(Saved data entries)
□ □ □ □ □

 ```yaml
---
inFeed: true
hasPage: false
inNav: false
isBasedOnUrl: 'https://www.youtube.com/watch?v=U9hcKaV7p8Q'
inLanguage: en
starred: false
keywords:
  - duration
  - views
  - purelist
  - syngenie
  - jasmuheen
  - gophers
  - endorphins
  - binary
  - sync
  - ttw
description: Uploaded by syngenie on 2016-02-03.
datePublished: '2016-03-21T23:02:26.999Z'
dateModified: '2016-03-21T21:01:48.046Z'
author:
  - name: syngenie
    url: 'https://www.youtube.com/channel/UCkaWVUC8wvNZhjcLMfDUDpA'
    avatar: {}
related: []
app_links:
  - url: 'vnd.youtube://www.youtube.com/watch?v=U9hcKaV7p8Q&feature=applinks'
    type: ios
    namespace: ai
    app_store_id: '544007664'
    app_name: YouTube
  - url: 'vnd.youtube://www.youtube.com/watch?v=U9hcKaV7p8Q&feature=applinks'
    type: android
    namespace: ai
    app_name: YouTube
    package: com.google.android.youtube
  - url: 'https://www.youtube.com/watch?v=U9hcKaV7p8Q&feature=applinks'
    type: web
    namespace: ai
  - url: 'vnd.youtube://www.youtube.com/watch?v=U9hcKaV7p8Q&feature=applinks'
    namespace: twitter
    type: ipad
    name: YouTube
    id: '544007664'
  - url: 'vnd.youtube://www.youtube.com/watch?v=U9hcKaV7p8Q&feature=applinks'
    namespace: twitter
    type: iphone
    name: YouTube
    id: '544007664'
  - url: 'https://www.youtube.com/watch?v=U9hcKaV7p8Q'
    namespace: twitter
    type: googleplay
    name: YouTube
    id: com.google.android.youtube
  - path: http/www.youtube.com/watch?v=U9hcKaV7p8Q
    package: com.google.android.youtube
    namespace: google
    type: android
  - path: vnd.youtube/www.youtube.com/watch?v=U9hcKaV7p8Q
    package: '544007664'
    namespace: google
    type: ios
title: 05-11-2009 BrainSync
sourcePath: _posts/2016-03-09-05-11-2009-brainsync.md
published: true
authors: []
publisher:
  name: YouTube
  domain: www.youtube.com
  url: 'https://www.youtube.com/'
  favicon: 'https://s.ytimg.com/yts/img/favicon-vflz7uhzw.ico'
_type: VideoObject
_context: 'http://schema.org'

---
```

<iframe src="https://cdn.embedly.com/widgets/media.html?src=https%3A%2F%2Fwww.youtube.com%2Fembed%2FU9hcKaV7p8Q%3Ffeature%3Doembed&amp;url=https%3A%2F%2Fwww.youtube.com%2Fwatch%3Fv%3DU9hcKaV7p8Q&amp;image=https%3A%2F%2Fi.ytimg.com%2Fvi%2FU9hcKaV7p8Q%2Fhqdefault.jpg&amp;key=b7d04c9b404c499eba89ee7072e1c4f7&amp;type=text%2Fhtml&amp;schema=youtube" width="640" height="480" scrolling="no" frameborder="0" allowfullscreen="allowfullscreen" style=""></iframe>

□ □ □ □ □

Work to complete: In the entries above, find each line with the word "false" and show it.

The answer:
hasPage: false
inNav: false
starred: false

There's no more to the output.